*EXERCISE BRIEF*
Could you set down exactly the lines in the records below between the line holding "相比于中文分词，**英文分词" and the line holding "为了使后续处理能识别同个单词", inclusive?

*DATA SHOWN*
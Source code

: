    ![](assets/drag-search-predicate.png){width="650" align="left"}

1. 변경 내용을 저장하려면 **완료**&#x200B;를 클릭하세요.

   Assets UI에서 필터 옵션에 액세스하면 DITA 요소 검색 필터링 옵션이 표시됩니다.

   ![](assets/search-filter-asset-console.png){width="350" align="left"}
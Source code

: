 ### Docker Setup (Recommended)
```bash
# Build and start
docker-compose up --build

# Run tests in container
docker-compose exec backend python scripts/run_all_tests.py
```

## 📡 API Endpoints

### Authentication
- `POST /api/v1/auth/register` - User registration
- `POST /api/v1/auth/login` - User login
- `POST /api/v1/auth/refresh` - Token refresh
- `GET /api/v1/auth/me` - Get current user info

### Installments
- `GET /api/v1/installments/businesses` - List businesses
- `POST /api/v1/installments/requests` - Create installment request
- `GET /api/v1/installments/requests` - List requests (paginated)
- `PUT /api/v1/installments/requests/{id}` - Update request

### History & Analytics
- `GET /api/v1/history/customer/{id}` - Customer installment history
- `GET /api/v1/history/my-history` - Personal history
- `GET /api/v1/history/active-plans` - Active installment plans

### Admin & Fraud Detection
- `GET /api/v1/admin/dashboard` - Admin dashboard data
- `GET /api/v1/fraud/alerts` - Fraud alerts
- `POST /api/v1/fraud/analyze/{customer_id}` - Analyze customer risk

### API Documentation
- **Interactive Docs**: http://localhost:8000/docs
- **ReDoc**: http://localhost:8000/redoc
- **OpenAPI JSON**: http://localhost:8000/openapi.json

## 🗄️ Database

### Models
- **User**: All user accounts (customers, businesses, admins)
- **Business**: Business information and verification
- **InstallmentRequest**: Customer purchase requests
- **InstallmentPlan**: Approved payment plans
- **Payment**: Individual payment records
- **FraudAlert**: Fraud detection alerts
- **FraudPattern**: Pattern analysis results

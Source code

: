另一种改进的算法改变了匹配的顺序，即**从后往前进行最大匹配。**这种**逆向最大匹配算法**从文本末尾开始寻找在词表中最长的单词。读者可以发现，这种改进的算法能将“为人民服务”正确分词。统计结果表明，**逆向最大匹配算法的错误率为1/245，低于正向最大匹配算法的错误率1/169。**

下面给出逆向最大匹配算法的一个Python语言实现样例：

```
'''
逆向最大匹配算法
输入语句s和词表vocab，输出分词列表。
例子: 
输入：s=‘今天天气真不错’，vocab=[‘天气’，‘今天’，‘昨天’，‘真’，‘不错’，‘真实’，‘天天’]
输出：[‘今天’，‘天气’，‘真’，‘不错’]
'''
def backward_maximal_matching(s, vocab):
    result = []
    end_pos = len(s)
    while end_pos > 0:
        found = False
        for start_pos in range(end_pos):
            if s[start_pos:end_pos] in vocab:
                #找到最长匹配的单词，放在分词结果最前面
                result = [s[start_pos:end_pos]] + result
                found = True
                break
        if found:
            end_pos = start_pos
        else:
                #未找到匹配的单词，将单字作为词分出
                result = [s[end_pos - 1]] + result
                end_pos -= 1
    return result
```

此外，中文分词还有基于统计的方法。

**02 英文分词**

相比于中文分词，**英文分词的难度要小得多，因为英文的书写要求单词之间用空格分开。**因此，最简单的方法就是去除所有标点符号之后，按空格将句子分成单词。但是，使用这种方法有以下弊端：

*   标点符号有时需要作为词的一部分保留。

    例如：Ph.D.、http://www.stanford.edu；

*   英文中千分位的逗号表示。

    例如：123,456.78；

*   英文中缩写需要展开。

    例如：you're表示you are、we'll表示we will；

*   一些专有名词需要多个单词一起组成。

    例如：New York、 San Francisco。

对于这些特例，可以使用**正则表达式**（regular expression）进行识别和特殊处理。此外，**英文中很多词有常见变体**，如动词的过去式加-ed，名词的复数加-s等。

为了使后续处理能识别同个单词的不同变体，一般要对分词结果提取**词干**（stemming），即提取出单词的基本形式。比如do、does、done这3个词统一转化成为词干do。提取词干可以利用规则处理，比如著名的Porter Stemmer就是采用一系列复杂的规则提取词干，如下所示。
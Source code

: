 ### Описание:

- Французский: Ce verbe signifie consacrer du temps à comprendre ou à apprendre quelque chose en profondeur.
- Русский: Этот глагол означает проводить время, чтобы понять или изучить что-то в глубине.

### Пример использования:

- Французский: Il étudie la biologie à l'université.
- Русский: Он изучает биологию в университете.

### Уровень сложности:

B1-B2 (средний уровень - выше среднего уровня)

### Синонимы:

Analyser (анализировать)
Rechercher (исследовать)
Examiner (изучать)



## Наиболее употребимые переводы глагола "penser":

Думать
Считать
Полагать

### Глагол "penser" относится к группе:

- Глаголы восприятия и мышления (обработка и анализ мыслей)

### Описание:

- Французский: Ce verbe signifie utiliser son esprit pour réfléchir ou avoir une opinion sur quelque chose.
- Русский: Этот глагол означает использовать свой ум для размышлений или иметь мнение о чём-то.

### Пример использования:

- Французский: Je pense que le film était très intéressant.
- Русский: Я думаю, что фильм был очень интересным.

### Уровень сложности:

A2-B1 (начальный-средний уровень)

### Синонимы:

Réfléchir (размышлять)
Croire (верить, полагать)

*SOLVED PROBLEM*
相比于中文分词，**英文分词的难度要小得多，因为英文的书写要求单词之间用空格分开。**因此，最简单的方法就是去除所有标点符号之后，按空格将句子分成单词。但是，使用这种方法有以下弊端：

*   标点符号有时需要作为词的一部分保留。

    例如：Ph.D.、http://www.stanford.edu；

*   英文中千分位的逗号表示。

    例如：123,456.78；

*   英文中缩写需要展开。

    例如：you're表示you are、we'll表示we will；

*   一些专有名词需要多个单词一起组成。

    例如：New York、 San Francisco。

对于这些特例，可以使用**正则表达式**（regular expression）进行识别和特殊处理。此外，**英文中很多词有常见变体**，如动词的过去式加-ed，名词的复数加-s等。

为了使后续处理能识别同个单词的不同变体，一般要对分词结果提取**词干**（stemming），即提取出单词的基本形式。比如do、does、done这3个词统一转化成为词干do。提取词干可以利用规则处理，比如著名的Porter Stemmer就是采用一系列复杂的规则提取词干，如下所示。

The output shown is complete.